PAQUISTÃO: FAMÍLIAS CRISTÃS PRESAS A MODERNAS FORMAS DE ESCRAVATURA

Um padre em luta pelos seus paroquianos

Em declarações à agência noticiosa FIDES, o padre Emmanuel Parvez, de 72 anos, pároco de Pansara, cidade da diocese de Faisalabad, no Paquistão, chama a atenção para a precária situação de cinco famílias cristãs, suas paroquianas, presas a uma rede de trabalho escravo ligada às fábricas de argila espalhadas pelo interior do País. Na realidade, estas pessoas encontram-se reféns da antiga prática do “peshgi”, isto é, um adiantamento de salário que o trabalhador recebe do seu empregador para poder suprir uma necessidade própria, “normalmente uma dívida”. Ora, como por norma essa dívida se vai acumulando, “devido aos altíssimos juros”, está criado aqui um sistema de dependência perene, melhor dizendo, uma forma consentida e legalizada de escravidão moderna.

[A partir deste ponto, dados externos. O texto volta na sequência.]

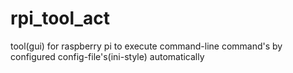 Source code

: # rpi_tool_act
tool(gui) for raspberry pi to execute command-line command's by configured config-file's(ini-style) automatically
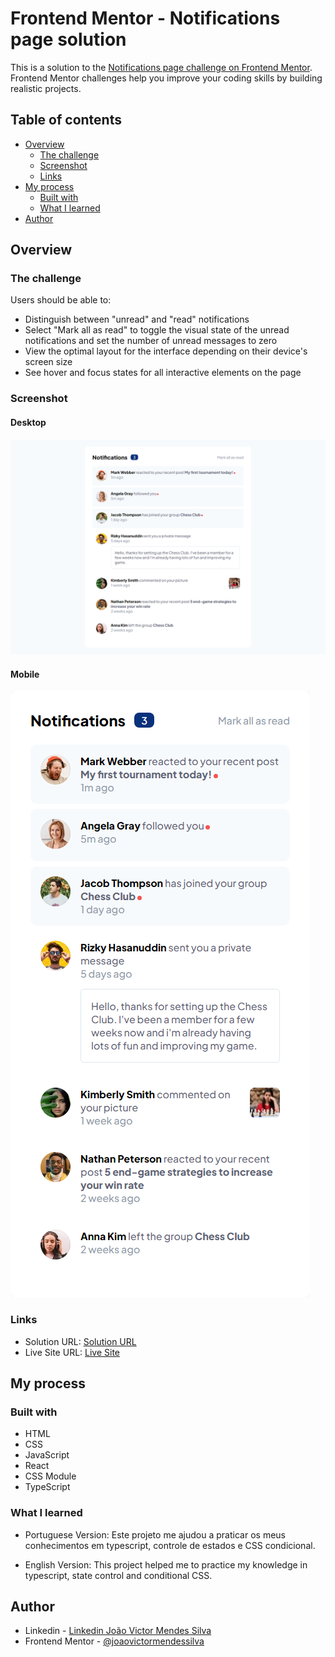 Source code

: # Frontend Mentor - Notifications page solution

This is a solution to the [Notifications page challenge on Frontend Mentor](https://www.frontendmentor.io/challenges/notifications-page-DqK5QAmKbC). Frontend Mentor challenges help you improve your coding skills by building realistic projects.  

## Table of contents

- [Overview](#overview)
  - [The challenge](#the-challenge)
  - [Screenshot](#screenshot)
  - [Links](#links)
- [My process](#my-process)
  - [Built with](#built-with)
  - [What I learned](#what-i-learned)
- [Author](#author)

## Overview

### The challenge

Users should be able to:

- Distinguish between "unread" and "read" notifications
- Select "Mark all as read" to toggle the visual state of the unread notifications and set the number of unread messages to zero
- View the optimal layout for the interface depending on their device's screen size
- See hover and focus states for all interactive elements on the page

### Screenshot
#### Desktop
![Desktop Pewiew](./src/assets/print.png)

#### Mobile
![Desktop Pewiew](./src/assets/print2.png)

### Links

- Solution URL: [Solution URL](https://www.frontendmentor.io/solutions/responsive-notifications-page-using-react-typescript-NuscFT6moN)
- Live Site URL: [Live Site](https://notifications-page-pi-eight.vercel.app/)

## My process

### Built with

- HTML
- CSS
- JavaScript
- React
- CSS Module
- TypeScript


### What I learned

- Portuguese Version:
  Este projeto me ajudou a praticar os meus conhecimentos em typescript, controle de estados e CSS condicional.

- English Version:
  This project helped me to practice my knowledge in typescript, state control and conditional CSS.

## Author

- Linkedin - [Linkedin João Victor Mendes Silva](https://www.linkedin.com/in/joaovictormendessilva/)
- Frontend Mentor - [@joaovictormendessilva](https://www.frontendmentor.io/profile/joaovictormendessilva)
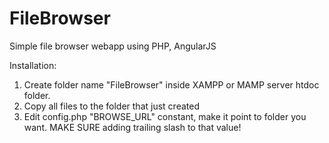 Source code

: # FileBrowser
Simple file browser webapp using PHP, AngularJS

Installation:
1. Create folder name "FileBrowser" inside XAMPP or MAMP server htdoc folder.
2. Copy all files to the folder that just created
3. Edit config.php "BROWSE_URL" constant, make it point to folder you want. MAKE SURE adding trailing slash to that value!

Trata-se, em boa verdade, de um fenómeno generalizado no Paquistão, país que ocupa a sexta posição no índice compilado pela “Global Slavery”, entidade que contabilizou 2,3 milhões de escravos neste país, ou seja, 1,13 por cento da sua população.

Tentar libertar estes “escravos modernos” foi um dos compromissos assumidos pelo padre Emmanuel Parvez, em cuja paróquia – que inclui cerca de quarenta aldeias – depara frequentemente com histórias de sofrimento similares às das famílias presentemente em questão. “Eles não têm ninguém a quem recorrer e estão condenadas a uma vida de escravidão”, exclama o sacerdote.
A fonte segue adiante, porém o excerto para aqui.